Sehebat-hebatnya historis kerajaan atau kesultanan besar yang digdaya diseluruh belahan dunia, akan jatuh dalam beberapa sebab, yaitu; sikap otoriter, feodal, irasional, tidak mengedepankan keilmuan/perdaban intelektual dalam membangun wilayah/daerah, usangnya teknologi dan menjauhkan diri dari nilai-nilai agama dan adat. Harus disadari di masa silam, otoritas politik secara global oleh kolonilisme Belanda turut secara langsung mengendalikan struktur dan sistem kebijakan Kesultanan Ternate, Sangadji Fagud sebagai partikel kecil, pasti jatuh dalam kubangan tersebut. Hal ini ditampakan pula pada era otonimisasi daerah, dimana sistem Sangadji semakin hilang, jangankan tercatat dibicarakan pun dianggap sesuatu pamali.

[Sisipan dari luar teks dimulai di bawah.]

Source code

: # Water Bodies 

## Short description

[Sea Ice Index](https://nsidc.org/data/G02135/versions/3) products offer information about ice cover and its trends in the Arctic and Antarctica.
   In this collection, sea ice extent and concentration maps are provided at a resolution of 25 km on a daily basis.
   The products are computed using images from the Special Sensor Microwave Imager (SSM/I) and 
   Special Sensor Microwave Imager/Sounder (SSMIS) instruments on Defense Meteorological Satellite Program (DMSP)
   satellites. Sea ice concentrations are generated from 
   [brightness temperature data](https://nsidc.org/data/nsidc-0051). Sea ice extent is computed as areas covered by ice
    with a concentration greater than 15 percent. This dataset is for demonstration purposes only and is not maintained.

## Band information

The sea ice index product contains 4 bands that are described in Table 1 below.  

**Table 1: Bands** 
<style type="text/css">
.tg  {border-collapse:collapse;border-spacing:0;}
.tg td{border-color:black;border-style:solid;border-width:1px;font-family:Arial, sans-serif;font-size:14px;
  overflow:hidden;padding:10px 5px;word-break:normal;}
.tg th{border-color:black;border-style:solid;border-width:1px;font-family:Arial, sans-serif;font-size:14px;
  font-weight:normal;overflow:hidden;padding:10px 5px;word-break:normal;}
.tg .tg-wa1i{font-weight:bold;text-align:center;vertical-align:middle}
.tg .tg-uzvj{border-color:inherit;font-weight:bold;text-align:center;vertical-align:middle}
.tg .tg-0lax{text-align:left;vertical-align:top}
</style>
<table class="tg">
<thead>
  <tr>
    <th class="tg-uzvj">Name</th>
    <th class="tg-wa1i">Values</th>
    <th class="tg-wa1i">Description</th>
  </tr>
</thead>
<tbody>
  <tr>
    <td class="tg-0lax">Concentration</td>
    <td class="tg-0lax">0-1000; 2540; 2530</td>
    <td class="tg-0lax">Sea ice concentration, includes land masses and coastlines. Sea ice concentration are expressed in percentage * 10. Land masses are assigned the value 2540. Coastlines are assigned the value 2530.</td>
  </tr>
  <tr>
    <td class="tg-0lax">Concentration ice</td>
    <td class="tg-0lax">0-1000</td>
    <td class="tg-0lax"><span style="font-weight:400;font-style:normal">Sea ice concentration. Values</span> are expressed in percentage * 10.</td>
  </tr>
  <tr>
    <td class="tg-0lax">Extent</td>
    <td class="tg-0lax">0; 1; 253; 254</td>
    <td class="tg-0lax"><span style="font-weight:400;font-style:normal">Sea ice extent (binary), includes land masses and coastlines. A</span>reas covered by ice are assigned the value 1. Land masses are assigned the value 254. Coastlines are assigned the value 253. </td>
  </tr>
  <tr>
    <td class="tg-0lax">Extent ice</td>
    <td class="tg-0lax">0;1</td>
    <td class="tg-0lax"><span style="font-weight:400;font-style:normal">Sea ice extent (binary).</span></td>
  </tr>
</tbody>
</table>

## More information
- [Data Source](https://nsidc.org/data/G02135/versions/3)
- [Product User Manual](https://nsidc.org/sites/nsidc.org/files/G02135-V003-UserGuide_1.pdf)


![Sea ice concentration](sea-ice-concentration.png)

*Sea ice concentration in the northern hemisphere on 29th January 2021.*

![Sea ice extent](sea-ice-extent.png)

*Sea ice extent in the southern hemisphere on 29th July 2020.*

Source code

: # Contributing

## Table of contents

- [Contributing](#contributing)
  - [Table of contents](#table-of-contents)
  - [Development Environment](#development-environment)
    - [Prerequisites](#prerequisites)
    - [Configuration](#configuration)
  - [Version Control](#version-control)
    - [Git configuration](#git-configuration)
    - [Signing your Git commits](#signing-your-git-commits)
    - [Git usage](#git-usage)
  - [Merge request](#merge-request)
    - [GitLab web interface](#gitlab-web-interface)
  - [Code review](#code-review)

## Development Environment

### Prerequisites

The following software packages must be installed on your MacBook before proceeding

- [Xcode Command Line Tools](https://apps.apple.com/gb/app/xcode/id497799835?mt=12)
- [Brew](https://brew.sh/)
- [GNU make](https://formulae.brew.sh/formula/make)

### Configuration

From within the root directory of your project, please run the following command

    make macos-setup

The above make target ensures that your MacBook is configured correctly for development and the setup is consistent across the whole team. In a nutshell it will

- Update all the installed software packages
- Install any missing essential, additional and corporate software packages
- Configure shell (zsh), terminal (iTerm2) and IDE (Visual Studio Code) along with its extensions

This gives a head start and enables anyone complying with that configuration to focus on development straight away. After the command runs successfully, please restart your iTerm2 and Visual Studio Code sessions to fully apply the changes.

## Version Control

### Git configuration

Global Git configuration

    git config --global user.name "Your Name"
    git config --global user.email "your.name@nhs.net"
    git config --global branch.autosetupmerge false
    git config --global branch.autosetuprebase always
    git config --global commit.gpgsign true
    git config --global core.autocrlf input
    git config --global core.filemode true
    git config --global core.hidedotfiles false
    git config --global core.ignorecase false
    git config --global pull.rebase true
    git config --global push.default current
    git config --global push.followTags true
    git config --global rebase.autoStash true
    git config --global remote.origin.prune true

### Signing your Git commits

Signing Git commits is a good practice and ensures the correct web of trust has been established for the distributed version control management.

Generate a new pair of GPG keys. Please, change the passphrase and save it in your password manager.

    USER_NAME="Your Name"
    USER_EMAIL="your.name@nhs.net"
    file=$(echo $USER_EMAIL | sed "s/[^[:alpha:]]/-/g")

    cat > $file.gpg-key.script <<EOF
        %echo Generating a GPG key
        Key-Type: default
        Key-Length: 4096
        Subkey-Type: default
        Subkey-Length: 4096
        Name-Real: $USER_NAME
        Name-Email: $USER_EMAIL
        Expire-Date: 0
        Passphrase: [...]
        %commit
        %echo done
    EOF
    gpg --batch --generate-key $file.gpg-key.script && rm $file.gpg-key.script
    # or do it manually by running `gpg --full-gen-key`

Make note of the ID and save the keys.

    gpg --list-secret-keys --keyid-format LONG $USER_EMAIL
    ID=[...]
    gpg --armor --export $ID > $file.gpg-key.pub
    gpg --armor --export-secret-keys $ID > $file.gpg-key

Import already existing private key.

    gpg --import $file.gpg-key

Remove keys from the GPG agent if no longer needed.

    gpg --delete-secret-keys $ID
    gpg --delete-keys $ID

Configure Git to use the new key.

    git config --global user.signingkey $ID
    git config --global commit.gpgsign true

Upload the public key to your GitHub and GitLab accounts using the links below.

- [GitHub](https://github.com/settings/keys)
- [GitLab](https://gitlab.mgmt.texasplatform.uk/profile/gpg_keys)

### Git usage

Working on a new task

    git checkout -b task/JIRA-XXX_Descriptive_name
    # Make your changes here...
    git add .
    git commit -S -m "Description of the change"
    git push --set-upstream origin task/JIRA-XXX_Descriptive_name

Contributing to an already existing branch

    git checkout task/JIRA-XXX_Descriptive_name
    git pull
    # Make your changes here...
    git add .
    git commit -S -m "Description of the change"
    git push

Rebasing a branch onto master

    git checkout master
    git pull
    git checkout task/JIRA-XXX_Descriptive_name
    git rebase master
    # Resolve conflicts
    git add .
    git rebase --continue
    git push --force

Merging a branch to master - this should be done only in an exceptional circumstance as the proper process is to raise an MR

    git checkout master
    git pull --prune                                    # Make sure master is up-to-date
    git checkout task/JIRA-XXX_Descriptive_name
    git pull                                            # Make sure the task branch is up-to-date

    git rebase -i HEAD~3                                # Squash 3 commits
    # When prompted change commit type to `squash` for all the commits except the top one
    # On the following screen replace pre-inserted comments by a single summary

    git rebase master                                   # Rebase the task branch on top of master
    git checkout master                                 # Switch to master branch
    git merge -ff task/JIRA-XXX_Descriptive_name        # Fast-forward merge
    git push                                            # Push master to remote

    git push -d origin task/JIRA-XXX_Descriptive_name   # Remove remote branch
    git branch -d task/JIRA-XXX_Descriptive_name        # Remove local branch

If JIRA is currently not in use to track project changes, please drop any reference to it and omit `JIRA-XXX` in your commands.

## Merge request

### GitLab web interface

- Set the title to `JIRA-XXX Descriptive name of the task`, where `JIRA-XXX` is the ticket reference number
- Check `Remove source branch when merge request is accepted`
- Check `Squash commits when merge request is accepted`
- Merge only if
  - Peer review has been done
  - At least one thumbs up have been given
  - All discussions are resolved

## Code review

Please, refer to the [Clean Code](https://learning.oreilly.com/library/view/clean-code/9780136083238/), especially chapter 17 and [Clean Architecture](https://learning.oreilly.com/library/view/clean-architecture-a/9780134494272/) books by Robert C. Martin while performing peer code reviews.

Sebagai identitas, kita tidak hanya memerlukan kebangkitan, tapi yang dibutuhkan adalah berkemajuan. Berkemajuan intelektual dalam berbagai aspek kehidupan yang hari ini menjadi otoritas global seperti halnya filsafat, politik, ekonomi, teknologi dan hukum serta tasawuf/profetik. Selain itu, integritas dan kebijaksanaan dijadikan sebagai fondasi berkemajuan, agar ke depannya menjadi strategis tidak hanya pada tingkat lokal, namun yang terpenting kita menjadi strategis pada tingkat nasional, karena itulah hakikat membangun keadaban dan peradaban di Kabupaten Sula. Terakhir, dari Waigoiyofa katong menyebar ke seluruh penjuru negeri membawa Islam, ilmu, dan kebijaksanaan. (*)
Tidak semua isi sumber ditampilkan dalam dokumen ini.